W najbliższy weekend startują Mistrzostwa Świata Enduro. W zmienionym formacie i w nowej lokalizacji.
Jutro startuję GP Finlandii, pierwsza impreza Mistrzostw Świata Enduro w tym sezonie i pierwsza w nowym formacie. To także powrót do „zimowych” Grand Prix po 9. latach przerwy.

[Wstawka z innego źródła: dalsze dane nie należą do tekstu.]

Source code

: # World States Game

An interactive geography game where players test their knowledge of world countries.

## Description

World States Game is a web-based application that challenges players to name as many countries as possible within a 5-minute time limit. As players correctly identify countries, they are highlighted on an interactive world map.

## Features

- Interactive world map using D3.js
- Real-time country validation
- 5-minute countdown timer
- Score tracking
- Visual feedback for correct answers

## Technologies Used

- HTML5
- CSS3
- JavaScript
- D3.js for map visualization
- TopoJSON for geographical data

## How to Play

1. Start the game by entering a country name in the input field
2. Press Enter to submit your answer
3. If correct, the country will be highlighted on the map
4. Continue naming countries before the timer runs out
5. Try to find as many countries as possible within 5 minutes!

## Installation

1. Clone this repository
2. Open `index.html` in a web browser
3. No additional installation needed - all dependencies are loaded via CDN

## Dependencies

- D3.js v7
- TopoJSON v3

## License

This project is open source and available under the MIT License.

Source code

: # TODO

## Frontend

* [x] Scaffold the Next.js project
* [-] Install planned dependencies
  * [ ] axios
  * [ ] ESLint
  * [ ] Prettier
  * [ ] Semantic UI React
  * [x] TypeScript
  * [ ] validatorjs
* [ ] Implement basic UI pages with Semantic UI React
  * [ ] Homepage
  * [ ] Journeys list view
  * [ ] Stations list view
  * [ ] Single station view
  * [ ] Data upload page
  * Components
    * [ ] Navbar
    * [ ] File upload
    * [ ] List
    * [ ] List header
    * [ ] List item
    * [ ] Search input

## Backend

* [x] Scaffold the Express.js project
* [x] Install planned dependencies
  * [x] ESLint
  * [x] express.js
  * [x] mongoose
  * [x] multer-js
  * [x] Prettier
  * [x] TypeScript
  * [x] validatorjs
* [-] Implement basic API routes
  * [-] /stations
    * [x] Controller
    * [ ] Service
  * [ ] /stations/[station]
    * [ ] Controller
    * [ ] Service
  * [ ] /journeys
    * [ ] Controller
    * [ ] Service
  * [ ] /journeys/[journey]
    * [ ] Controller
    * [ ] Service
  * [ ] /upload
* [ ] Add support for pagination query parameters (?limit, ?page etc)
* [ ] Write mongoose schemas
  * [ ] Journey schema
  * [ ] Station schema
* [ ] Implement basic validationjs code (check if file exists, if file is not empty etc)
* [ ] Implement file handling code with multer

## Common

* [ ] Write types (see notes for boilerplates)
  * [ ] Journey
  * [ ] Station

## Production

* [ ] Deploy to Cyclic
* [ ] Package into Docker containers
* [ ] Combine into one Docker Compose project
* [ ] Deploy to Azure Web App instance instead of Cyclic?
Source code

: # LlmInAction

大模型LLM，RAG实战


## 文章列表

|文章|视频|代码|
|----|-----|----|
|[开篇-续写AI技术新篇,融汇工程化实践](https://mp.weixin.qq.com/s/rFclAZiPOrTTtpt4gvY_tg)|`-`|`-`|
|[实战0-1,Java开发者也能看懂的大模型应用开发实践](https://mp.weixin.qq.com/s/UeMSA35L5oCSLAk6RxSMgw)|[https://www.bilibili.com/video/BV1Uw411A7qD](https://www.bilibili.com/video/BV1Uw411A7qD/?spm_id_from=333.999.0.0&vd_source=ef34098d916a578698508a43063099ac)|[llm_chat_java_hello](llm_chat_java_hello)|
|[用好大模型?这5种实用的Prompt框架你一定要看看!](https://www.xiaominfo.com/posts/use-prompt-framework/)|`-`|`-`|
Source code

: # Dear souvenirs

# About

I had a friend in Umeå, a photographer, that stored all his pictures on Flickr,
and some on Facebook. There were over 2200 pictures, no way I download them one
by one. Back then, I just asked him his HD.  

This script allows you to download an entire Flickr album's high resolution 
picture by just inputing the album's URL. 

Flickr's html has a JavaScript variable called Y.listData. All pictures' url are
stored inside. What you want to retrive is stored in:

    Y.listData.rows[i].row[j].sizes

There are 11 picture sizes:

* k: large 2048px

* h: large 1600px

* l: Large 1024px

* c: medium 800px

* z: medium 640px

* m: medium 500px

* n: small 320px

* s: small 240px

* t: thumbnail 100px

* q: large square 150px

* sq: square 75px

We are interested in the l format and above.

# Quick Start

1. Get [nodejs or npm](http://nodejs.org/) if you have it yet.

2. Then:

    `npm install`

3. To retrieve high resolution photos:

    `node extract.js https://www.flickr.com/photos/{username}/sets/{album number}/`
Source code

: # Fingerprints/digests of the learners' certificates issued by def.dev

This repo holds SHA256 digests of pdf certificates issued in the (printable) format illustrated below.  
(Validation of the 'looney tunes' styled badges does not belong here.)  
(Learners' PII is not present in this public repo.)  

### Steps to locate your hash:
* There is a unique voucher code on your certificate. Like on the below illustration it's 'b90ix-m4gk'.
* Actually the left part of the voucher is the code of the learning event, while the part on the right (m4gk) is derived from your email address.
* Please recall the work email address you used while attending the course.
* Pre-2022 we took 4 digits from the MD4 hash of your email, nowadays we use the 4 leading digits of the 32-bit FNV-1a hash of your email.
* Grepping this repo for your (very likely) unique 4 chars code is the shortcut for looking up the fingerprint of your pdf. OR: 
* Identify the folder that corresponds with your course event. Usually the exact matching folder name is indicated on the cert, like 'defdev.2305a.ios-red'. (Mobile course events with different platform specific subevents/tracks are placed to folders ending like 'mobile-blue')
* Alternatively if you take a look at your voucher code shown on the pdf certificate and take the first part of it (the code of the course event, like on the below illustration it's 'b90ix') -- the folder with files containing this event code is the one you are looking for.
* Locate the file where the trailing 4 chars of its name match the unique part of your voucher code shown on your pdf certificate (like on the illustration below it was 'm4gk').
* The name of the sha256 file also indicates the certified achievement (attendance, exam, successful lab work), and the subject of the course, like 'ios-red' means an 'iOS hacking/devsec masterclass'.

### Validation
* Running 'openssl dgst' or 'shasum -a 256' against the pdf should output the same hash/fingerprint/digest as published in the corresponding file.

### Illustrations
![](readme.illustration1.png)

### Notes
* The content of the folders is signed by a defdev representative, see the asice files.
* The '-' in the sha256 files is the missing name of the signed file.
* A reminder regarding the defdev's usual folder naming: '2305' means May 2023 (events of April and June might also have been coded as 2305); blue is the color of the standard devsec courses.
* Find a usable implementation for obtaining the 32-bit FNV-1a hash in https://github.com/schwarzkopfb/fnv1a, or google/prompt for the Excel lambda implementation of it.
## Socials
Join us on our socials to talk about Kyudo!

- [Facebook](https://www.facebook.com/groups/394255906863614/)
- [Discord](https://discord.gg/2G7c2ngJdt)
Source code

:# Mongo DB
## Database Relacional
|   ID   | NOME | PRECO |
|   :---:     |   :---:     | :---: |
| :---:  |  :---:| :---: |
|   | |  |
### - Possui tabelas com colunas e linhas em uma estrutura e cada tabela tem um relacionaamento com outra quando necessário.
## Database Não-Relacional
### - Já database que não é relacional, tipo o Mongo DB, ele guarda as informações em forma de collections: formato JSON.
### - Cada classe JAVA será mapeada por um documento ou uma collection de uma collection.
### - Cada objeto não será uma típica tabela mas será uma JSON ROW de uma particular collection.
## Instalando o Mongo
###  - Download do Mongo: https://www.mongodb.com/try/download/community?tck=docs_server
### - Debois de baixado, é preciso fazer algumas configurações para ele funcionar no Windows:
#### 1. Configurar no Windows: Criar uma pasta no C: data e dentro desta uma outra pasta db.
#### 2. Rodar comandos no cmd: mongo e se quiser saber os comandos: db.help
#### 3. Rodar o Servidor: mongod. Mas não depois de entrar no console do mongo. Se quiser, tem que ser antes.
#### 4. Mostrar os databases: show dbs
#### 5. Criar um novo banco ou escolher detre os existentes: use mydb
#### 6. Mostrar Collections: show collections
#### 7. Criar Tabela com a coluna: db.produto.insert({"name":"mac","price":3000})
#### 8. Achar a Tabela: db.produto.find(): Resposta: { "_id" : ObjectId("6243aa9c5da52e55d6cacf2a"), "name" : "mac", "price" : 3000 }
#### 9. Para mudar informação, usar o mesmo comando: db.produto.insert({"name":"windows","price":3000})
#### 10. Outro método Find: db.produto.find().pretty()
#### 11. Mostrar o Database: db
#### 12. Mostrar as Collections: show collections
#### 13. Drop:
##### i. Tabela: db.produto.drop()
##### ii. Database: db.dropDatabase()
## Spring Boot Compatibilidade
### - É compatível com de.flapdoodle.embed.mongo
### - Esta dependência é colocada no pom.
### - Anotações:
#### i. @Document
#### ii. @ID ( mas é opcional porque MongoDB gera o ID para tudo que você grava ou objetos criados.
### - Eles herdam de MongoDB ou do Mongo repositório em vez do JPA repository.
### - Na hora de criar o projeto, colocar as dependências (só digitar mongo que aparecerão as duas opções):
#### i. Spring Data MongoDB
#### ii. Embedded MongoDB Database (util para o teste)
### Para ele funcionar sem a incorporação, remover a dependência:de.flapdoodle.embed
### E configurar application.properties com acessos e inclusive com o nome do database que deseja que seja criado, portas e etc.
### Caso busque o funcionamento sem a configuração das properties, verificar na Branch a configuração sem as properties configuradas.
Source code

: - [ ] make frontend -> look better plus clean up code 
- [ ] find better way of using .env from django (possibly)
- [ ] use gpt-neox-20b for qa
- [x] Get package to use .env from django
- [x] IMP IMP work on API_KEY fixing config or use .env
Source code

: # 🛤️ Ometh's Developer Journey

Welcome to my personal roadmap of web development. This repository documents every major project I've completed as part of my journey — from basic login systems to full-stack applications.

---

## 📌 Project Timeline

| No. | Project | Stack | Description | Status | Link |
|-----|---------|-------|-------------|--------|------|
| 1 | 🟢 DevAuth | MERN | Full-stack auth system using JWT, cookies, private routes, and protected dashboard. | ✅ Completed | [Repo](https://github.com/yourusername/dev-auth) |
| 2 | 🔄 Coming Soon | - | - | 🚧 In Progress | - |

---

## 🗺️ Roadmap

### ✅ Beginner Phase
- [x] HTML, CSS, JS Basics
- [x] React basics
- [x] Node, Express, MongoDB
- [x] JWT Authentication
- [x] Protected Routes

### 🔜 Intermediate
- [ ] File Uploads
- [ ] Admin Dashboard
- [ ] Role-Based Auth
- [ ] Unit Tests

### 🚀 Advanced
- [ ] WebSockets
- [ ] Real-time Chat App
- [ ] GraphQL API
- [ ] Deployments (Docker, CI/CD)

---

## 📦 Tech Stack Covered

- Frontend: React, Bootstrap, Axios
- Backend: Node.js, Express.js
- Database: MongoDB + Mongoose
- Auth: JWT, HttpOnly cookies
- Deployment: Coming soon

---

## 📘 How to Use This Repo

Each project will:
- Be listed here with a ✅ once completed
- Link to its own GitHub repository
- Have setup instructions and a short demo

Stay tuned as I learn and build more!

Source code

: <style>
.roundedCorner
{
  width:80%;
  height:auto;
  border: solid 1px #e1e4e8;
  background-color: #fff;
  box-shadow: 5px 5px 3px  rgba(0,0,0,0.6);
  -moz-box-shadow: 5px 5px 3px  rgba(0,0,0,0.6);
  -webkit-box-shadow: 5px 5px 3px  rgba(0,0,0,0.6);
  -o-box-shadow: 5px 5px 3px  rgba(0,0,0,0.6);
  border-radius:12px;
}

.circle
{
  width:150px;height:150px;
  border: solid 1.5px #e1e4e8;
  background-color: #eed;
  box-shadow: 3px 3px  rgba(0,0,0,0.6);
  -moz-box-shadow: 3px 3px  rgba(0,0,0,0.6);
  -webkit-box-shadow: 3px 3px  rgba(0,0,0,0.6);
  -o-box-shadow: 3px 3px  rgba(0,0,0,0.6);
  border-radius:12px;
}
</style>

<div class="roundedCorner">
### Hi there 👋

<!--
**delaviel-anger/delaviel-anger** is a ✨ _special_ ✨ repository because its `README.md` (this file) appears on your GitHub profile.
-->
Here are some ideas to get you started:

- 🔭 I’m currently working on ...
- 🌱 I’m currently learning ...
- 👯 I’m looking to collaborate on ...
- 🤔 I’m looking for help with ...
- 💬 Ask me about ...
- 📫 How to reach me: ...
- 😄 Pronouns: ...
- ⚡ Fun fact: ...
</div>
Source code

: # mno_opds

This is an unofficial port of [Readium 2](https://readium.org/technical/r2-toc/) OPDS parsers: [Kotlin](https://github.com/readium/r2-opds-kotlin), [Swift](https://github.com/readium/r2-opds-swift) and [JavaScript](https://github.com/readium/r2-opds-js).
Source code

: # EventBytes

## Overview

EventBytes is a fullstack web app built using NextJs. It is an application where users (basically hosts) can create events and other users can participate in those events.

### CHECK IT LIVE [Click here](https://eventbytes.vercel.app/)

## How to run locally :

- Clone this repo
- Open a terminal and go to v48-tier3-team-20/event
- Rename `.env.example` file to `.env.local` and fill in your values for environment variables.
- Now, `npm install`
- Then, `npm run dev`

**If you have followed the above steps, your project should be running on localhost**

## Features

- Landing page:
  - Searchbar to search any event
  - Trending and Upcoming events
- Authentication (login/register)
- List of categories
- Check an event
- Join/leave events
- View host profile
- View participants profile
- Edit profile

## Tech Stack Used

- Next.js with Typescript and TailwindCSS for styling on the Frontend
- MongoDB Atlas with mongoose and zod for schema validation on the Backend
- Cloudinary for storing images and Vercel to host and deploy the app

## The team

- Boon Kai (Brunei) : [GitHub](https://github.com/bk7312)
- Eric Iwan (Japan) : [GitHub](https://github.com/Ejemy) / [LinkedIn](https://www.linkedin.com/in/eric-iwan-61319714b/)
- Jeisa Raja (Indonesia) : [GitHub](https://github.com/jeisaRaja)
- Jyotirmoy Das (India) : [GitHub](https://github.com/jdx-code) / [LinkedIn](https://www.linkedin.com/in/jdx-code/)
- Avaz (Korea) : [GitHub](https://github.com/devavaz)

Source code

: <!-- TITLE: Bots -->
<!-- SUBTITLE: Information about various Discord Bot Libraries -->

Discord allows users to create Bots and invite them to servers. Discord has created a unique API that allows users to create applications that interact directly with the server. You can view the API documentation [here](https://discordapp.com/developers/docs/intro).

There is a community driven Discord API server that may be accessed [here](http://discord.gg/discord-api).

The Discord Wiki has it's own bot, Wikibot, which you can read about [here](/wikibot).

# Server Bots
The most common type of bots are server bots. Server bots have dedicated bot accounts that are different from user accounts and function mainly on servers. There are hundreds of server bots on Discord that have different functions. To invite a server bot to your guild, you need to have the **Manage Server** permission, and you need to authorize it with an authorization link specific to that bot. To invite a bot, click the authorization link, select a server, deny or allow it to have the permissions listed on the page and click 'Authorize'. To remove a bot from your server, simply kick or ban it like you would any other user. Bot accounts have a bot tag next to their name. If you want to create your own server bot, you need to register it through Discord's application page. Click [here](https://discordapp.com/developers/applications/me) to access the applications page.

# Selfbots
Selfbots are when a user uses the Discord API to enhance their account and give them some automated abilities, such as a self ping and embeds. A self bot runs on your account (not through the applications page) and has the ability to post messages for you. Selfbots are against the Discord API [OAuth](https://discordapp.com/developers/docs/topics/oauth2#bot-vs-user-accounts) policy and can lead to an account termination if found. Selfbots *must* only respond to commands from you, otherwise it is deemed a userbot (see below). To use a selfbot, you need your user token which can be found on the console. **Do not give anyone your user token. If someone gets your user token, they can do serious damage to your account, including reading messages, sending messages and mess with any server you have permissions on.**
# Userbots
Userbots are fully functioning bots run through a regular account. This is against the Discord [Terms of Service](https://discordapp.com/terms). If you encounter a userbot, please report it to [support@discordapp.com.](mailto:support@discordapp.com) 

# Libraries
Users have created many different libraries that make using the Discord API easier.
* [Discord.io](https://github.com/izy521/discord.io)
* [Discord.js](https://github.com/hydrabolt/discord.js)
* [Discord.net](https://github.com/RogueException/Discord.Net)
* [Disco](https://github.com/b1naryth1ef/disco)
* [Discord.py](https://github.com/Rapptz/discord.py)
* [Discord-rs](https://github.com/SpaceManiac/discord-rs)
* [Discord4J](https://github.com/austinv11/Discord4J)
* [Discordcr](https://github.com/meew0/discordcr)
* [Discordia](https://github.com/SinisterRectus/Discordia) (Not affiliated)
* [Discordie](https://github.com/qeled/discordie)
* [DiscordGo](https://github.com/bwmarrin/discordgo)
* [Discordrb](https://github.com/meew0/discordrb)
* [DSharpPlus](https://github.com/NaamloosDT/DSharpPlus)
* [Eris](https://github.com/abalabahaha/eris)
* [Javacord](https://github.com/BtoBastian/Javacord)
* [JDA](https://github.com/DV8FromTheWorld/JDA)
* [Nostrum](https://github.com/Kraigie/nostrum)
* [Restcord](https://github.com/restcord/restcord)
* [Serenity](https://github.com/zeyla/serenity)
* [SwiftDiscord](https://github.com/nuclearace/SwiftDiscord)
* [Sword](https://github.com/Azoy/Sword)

Najważniejsze zmiany dotyczą głównie podziału na klasy. W zeszłym roku klasyfikacja generalna została nazwana EnduroGP i wygrał ją Matthew Phillips (Sherco). W tym EnduroGP to osobna klasa, a Mistrzostwa rozkładem powoli przypominają to, co dzieje się w MotoGP. Już tłumaczę: EnduroGP będzie klasą dla motocykli o pojemności powyżej 250 ccm (2T i 4T), zaś Enduro2 zostaje klasą pośrednią dla motocykli o pojemności do 250 ccm (2T i 4T).
Alan Blanchard, szef ABC – promotora stojącego za MŚ, wymienia jak rewelacyjne jest nowe rozwiązanie. Stworzenie klasy EnduroGP ma na celu zwiększenie prestiżu Mistrzostw – coś w stylu klasy MXGP zamiast MX1. Problem jest jednak znaczący: w MotoGP wraz z transferem z klasy do klasy siada się na szybsze i mocniejsze motocykle. W przypadku enduro nic nie stoi na przeszkodzie, żeby zawodnicy teoretycznie „słabszej” klasy Enduro2 wygrywali generalki. Więc jak można mówić o wyższym prestiżu klasy EnduroGP?
GP Finlandii startuje już jutro, w sobotę 25. marca.